OK, so now that everything is up and running, let’s start a SQL Server container. Most of these parameters are familiar to you if you’ve been working with SQL Server in containers. There is one new one, --platform linux/amd64. This gives docker a hint on which container image to pull.

docker run \
    --env 'ACCEPT_EULA=Y' \
    --env 'MSSQL_SA_PASSWORD=S0methingS@Str0ng!' \
    --name 'sqldemo1' \
    --hostname 'sqldemo1' \
    --publish 31433:1433 \
    --volume sqldemo1:/var/opt/mssql \
    --detach \
    --platform linux/amd64 mcr.microsoft.com/mssql/server:2022-RTM-ubuntu-20.04 

If you don’t specify --platform linux/amd64, everything works fine, but you’ll get this warning at startup.

WARNING: The requested image's platform (linux/amd64) does not match the detected host platform (linux/arm64/v8) and no specific platform was requested

Checking out what SQL Server thinks about all of this

What I like most about this is all the code I’ve written using the docker command just work, even though this container isn’t running in the docker container runtime but rather Colima.

With that up and running, we can use docker logs sqldemo1 to get some information about this container.

SQL Server thinks it’s running on an x64 CPU.

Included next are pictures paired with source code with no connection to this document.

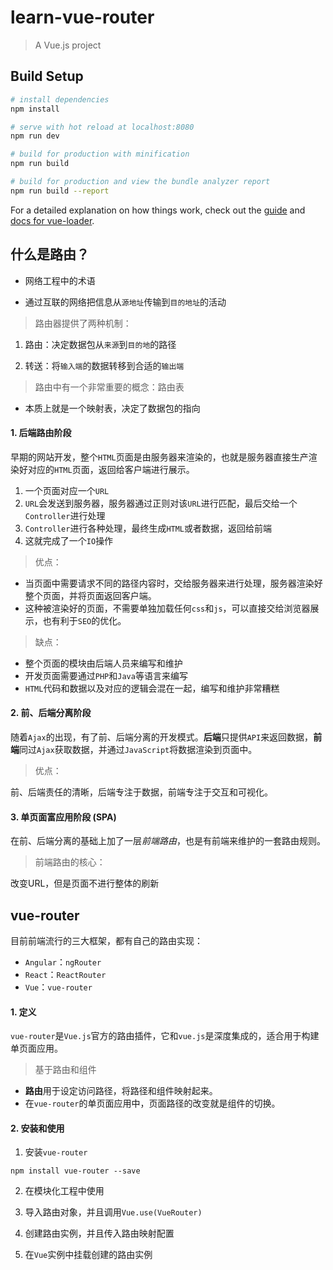 # learn-vue-router

> A Vue.js project

## Build Setup

``` bash
# install dependencies
npm install

# serve with hot reload at localhost:8080
npm run dev

# build for production with minification
npm run build

# build for production and view the bundle analyzer report
npm run build --report
```

For a detailed explanation on how things work, check out the [guide](http://vuejs-templates.github.io/webpack/) and [docs for vue-loader](http://vuejs.github.io/vue-loader).

## 什么是路由？

- 网络工程中的术语

- 通过互联的网络把信息从`源地址`传输到`目的地址`的活动

> 路由器提供了两种机制：

1. 路由：决定数据包从`来源`到`目的地`的路径

2. 转送：将`输入端`的数据转移到合适的`输出端`

> 路由中有一个非常重要的概念：路由表

- 本质上就是一个映射表，决定了数据包的指向

#### 1. 后端路由阶段

早期的网站开发，整个`HTML`页面是由服务器来渲染的，也就是服务器直接生产渲染好对应的`HTML`页面，返回给客户端进行展示。

1. 一个页面对应一个`URL`
2. `URL`会发送到服务器，服务器通过正则对该`URL`进行匹配，最后交给一个`Controller`进行处理
3. `Controller`进行各种处理，最终生成`HTML`或者数据，返回给前端
4. 这就完成了一个`IO`操作

> 优点：

- 当页面中需要请求不同的路径内容时，交给服务器来进行处理，服务器渲染好整个页面，并将页面返回客户端。
- 这种被渲染好的页面，不需要单独加载任何`css`和`js`，可以直接交给浏览器展示，也有利于`SEO`的优化。

> 缺点：

- 整个页面的模块由后端人员来编写和维护
- 开发页面需要通过`PHP`和`Java`等语言来编写
- `HTML`代码和数据以及对应的逻辑会混在一起，编写和维护非常糟糕

#### 2. 前、后端分离阶段

随着`Ajax`的出现，有了前、后端分离的开发模式。**后端**只提供`API`来返回数据，**前端**同过`Ajax`获取数据，并通过`JavaScript`将数据渲染到页面中。

> 优点：

前、后端责任的清晰，后端专注于数据，前端专注于交互和可视化。

#### 3. 单页面富应用阶段 (SPA)

在前、后端分离的基础上加了一层*前端路由*，也是有前端来维护的一套路由规则。

> 前端路由的核心：

改变URL，但是页面不进行整体的刷新

## vue-router

目前前端流行的三大框架，都有自己的路由实现：

- `Angular`：`ngRouter`
- `React`：`ReactRouter`
- `Vue`：`vue-router`

#### 1. 定义

`vue-router`是`Vue.js`官方的路由插件，它和`vue.js`是深度集成的，适合用于构建单页面应用。

> 基于路由和组件

- **路由**用于设定访问路径，将路径和组件映射起来。
- 在`vue-router`的单页面应用中，页面路径的改变就是组件的切换。

#### 2. 安装和使用

1. 安装`vue-router`

`npm install vue-router --save`

2. 在模块化工程中使用

  1. 导入路由对象，并且调用`Vue.use(VueRouter)`
  2. 创建路由实例，并且传入路由映射配置
  3. 在`Vue`实例中挂载创建的路由实例
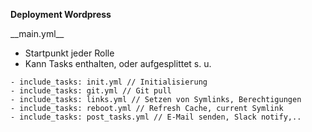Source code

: <strong>Deployment Wordpress</strong>


<p style="text-align:left;">__main.yml__</p>

* Startpunkt jeder Rolle
* Kann Tasks enthalten, oder aufgesplittet s. u.



```
- include_tasks: init.yml // Initialisierung
- include_tasks: git.yml // Git pull
- include_tasks: links.yml // Setzen von Symlinks, Berechtigungen
- include_tasks: reboot.yml // Refresh Cache, current Symlink
- include_tasks: post_tasks.yml // E-Mail senden, Slack notify,..
```

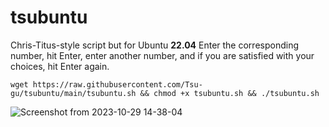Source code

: # tsubuntu
Chris-Titus-style script but for Ubuntu **22.04**
Enter the corresponding number, hit Enter, enter another number, and if you are satisfied with your choices, hit Enter again. 
```
wget https://raw.githubusercontent.com/Tsu-gu/tsubuntu/main/tsubuntu.sh && chmod +x tsubuntu.sh && ./tsubuntu.sh
```
![Screenshot from 2023-10-29 14-38-04](https://github.com/Tsu-gu/tsubuntu/assets/108401269/6960f489-b393-45c9-8828-2d0f0799eaf8)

2023-01-02 15:59:32.97 Server      Microsoft SQL Server 2022 (RTM) - 16.0.1000.6 (X64) 
        Oct  8 2022 05:58:25 
        Copyright (C) 2022 Microsoft Corporation
        Developer Edition (64-bit) on Linux (Ubuntu 20.04.5 LTS) <X64>

Based on our Colima virtual machine configuration, you can see SQL Server had access to four CPUs. The MacBook Air I have has eight cores. But this CPU topology is coming from the Colima VM.

2023-01-02 15:59:32.98 Server      SQL Server detected 1 sockets with 4 cores per socket and 4 logical processors per socket, 4 total logical processors; using 4 logical processors based on SQL Server licensing. This is an informational message; no user action is required.

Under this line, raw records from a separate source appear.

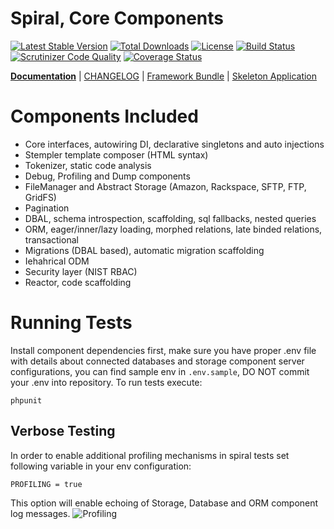 Spiral, Core Components
================================

[![Latest Stable Version](https://poser.pugx.org/spiral/components/v/stable)](https://packagist.org/packages/spiral/components) 
[![Total Downloads](https://poser.pugx.org/spiral/components/downloads)](https://packagist.org/packages/spiral/components)
[![License](https://poser.pugx.org/spiral/components/license)](https://packagist.org/packages/spiral/components)
[![Build Status](https://travis-ci.org/spiral/components.svg?branch=master)](https://travis-ci.org/spiral/components)
[![Scrutinizer Code Quality](https://scrutinizer-ci.com/g/spiral/components/badges/quality-score.png)](https://scrutinizer-ci.com/g/spiral/components/?branch=master)
[![Coverage Status](https://coveralls.io/repos/github/spiral/components/badge.svg?branch=master)](https://coveralls.io/github/spiral/components?branch=master)

<b>[Documentation](http://spiral-framework.com/guide)</b> | [CHANGELOG](/CHANGELOG.md) | [Framework Bundle](https://github.com/spiral/spiral) | [Skeleton Application](https://github.com/spiral/application)

# Components Included
  - Core interfaces, autowiring DI, declarative singletons and auto injections
  - Stempler template composer (HTML syntax)
  - Tokenizer, static code analysis
  - Debug, Profiling and Dump components
  - FileManager and Abstract Storage (Amazon, Rackspace, SFTP, FTP, GridFS)
  - Pagination
  - DBAL, schema introspection, scaffolding, sql fallbacks, nested queries
  - ORM, eager/inner/lazy loading, morphed relations, late binded relations, transactional
  - Migrations (DBAL based), automatic migration scaffolding
  - Iehahrical ODM
  - Security layer (NIST RBAC)
  - Reactor, code scaffolding

# Running Tests
Install component dependencies first, make sure you have proper .env file with details about
connected databases and storage component server configurations, you can find sample env in `.env.sample`,
DO NOT commit your .env into repository. To run tests execute:

```
phpunit
```

## Verbose Testing
In order to enable additional profiling mechanisms in spiral tests set following variable in your 
env configuration:

```
PROFILING = true
```

This option will enable echoing of Storage, Database and ORM component log messages.
![Profiling](http://image.prntscr.com/image/539b6b6ae59a4aceaf86bf1747c994fb.png)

Next, we configured Colima to use 4GB of RAM. The VM has 4GB of RAM, but due to the architecture of SQL Server on Linux with SQLPAL, the default is the SQL Server process sees about 80% of that. So here we see 3142MB of memory.

2023-01-02 15:59:32.98 Server      Detected 3142 MB of RAM. This is an informational message; no user action is required.

SQL Server throwing some shade at my configuration:

2023-01-02 15:59:33.67 Server      In-Memory OLTP initialized on lowend machine.

How’s Performance?

This whole experiment isn’t a performance play. I need the ability to run SQL Server containers on my laptop in a functional way. This configuration gives me just that. And it’s pretty decent on performance too. While, I still need to do a complete evaluation of performance, here’s a restore of a backup…getting roughly 785MB/sec. That’s good enough for what I need.

USE [master]
RESTORE DATABASE [tpcc100] 
FROM  DISK = N'/var/opt/mssql/data/tpcc100.bak' 
WITH REPLACE

Database 'tpcc100' running the upgrade step from version 912 to version 913.
...
Database 'tpcc100' running the upgrade step from version 956 to version 957.
RESTORE DATABASE successfully processed 1032597 pages in 10.278 seconds (784.896 MB/sec).